Show that $$P\left ( \left | \sum_{i=1}^{n}X_i \right |\leq 2\sqrt{n} \right )\to 1-2\Phi(-2)$$
I have been given that $EX_i=0$ and $Var(X_i)=1$. Now use CLT and thus
$$P\left ( \left| \sum_{i=1}^{n}X_i \right| \leq x\sqrt{n} \right )=P\left ( \left|\frac{1}{n} \sum_{i=1}^{n}X_i-0 \right| \leq x\frac{1}{\sqrt{n}} \right )\to 1-2\Phi(-x)$$
Insert $x=2$ and we are done
Questions:
- Why does the convergence follow as that? From my understanding we can rewrite the expression inside $P(*)$ and notice that it is the cdf of a normal distribution $\Phi(\frac{x}{\sigma} )$
- Should the r.v $Z_n=\frac{\bar{X}-\mu}{\sigma /\sqrt{n}}$ not be the one we want to obtain in $P(*)$ to then use CLT (so that $\lim_{n\to\infty}P(Z_n\leq x)=\Phi(x)$?.

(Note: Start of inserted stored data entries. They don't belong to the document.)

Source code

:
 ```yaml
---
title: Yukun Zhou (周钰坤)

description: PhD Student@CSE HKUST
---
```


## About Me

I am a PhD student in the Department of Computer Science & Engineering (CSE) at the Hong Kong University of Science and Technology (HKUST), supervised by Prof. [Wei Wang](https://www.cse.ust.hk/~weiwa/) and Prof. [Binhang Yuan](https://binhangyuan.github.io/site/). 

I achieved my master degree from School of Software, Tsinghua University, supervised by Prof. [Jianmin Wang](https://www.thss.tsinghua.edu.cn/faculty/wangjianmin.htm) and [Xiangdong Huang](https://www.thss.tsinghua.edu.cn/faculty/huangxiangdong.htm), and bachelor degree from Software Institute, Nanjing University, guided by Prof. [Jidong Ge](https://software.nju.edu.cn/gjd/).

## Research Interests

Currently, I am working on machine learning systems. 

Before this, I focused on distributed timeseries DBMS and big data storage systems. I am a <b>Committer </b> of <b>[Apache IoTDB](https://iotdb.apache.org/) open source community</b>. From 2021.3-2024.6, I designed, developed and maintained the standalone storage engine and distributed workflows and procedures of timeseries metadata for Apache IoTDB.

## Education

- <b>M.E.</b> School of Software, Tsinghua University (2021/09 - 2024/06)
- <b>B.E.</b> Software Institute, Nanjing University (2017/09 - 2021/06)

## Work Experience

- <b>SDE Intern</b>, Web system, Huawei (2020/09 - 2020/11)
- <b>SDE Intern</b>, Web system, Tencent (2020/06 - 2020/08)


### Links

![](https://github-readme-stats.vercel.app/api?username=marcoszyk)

I am just unsure on how to approach the problem as I only seem to know how to get it of the form $\Phi(x)$ and not $1-$ some multiple of my CDF
I'll assume you forgot to mention that the $X_i$ are also independent.
The central limit theorem implies that $Z_n := \frac{\bar{X} - \mu}{\sigma / \sqrt{n}}$ converges in distribution to a standard normal random variable $Z \sim N(0,1)$. This implies that for any subset $A$, we have $$P(Z_n \in A) \to P(Z \in A).$$
In your example, $A$ is the interval $[-x, x]$, since $P(|Z_n| \le x) = P(-x \le Z_n \le x)$. Thus the limiting probability is $$P(-x \le Z \le x) = \Phi(x) - \Phi(-x) = (1 - \Phi(-x)) - \Phi(-x) = 1 - 2 \Phi(-x),$$ where the equality $\Phi(x) = 1-\Phi(-x)$ follows from symmetry of the normal distribution.